EXERCISE » Of the entries below, return exactly those lines that fall between the one containing "aversion. This serves" and the one containing "the ratio of", the two end lines included.

Entries taken from a collection
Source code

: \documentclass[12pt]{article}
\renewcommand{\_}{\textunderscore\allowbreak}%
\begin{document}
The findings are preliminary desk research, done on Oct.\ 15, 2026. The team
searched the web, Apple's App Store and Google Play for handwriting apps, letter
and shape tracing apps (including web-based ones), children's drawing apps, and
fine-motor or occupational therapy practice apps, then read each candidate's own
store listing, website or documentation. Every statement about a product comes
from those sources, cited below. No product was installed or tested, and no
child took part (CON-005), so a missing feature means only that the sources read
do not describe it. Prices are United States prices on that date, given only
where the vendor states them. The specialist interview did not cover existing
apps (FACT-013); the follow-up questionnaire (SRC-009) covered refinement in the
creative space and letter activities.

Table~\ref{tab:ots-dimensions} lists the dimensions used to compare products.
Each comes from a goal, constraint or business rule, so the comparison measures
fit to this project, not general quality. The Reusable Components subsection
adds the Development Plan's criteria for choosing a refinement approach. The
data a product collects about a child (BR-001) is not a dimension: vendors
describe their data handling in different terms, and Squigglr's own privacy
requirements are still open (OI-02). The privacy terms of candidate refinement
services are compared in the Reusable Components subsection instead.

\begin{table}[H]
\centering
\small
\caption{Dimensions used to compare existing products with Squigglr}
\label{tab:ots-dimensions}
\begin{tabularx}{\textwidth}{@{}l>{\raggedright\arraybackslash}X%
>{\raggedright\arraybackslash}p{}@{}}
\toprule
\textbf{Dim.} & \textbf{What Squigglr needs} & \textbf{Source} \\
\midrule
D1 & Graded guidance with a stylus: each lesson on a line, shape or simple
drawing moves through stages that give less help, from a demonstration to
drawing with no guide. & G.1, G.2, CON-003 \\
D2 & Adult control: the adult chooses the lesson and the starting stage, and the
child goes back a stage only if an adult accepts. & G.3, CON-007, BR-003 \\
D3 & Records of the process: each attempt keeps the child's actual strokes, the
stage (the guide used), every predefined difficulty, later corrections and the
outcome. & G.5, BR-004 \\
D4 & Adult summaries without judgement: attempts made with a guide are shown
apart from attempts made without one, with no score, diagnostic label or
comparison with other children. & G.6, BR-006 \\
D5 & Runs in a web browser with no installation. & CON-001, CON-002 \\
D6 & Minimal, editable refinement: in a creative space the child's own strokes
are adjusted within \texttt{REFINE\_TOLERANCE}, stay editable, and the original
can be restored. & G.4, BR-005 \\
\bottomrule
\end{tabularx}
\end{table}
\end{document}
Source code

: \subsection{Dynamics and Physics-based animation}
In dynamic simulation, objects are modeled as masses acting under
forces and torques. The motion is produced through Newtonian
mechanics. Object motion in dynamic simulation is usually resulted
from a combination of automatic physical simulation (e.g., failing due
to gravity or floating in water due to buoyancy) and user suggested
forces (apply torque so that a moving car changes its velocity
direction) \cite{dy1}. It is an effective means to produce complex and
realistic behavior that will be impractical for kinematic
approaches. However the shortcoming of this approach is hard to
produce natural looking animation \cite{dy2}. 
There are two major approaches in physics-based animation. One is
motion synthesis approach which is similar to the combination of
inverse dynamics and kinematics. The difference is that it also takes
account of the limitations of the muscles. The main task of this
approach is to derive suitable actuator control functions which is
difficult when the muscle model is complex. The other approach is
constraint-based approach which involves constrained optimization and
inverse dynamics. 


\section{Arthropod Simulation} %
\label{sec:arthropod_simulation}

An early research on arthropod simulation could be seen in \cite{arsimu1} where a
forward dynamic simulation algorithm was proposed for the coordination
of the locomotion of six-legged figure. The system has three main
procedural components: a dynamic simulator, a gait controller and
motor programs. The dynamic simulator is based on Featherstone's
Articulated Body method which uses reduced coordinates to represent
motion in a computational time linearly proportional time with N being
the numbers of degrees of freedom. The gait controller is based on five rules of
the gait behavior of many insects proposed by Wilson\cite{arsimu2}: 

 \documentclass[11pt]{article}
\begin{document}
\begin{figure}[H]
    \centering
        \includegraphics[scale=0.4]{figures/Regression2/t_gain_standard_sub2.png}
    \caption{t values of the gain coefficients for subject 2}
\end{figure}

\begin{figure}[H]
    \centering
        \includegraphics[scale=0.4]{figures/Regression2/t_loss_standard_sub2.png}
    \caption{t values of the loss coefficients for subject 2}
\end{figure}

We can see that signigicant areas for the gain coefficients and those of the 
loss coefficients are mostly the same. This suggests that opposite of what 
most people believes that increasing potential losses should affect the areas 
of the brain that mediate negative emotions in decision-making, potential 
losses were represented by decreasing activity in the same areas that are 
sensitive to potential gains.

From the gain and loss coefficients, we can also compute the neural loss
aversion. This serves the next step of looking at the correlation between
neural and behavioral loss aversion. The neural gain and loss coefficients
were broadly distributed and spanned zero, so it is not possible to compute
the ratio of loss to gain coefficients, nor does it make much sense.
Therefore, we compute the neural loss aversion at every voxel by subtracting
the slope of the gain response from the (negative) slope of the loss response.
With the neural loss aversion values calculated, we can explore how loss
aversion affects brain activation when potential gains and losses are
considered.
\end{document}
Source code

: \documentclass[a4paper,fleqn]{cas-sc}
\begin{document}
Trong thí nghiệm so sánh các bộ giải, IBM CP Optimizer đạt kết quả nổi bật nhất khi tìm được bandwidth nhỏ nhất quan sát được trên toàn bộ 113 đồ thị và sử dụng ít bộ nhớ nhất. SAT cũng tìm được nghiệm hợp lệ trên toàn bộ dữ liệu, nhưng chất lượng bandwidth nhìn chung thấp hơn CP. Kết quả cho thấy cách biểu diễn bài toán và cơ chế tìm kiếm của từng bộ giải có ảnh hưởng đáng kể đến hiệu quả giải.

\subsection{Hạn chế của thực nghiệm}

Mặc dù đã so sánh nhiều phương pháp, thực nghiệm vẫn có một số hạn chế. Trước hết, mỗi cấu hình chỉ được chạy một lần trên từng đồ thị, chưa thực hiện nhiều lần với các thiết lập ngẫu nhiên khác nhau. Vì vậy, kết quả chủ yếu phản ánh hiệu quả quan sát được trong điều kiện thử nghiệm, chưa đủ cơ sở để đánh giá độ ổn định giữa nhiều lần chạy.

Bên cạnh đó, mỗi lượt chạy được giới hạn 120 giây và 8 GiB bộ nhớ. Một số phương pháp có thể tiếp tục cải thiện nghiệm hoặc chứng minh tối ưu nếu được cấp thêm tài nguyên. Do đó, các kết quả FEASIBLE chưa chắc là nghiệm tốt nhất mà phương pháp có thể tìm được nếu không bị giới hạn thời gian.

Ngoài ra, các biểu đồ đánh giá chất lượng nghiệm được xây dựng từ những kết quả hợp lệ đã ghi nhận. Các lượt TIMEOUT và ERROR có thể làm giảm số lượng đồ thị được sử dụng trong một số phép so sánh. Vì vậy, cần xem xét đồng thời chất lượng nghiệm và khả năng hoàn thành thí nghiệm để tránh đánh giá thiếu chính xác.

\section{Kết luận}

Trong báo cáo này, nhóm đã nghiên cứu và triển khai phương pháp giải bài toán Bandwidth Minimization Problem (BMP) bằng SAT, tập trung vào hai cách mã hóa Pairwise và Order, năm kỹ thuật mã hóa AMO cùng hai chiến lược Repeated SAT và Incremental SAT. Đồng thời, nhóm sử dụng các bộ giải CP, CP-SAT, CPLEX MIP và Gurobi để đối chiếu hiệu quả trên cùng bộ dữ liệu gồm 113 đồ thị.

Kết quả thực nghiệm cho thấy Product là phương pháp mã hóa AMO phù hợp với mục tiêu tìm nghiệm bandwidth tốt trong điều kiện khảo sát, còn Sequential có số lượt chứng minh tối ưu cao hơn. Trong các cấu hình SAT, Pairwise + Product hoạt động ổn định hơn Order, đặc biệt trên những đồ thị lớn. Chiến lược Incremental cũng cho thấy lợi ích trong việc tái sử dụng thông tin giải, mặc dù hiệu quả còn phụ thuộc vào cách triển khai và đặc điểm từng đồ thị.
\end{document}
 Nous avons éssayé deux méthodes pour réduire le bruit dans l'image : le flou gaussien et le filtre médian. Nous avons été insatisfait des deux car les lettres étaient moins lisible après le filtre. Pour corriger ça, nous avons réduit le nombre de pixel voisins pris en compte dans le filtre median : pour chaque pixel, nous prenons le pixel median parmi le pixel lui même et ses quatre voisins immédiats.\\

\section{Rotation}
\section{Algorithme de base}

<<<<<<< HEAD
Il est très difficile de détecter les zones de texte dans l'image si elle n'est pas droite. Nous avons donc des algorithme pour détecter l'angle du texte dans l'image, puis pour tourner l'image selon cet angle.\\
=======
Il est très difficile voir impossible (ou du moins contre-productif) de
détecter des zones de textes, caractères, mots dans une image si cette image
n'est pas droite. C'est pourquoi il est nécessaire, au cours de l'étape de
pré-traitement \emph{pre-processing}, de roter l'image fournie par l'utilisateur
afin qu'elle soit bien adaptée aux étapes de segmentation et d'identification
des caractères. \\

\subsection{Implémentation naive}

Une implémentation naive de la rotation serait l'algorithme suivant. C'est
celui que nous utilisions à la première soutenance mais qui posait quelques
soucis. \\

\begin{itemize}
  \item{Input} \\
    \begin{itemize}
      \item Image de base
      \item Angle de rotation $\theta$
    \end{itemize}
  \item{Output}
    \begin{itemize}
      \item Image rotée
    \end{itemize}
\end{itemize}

SOLVED EXERCISE »
aversion. This serves the next step of looking at the correlation between
neural and behavioral loss aversion. The neural gain and loss coefficients
were broadly distributed and spanned zero, so it is not possible to compute
the ratio of loss to gain coefficients, nor does it make much sense.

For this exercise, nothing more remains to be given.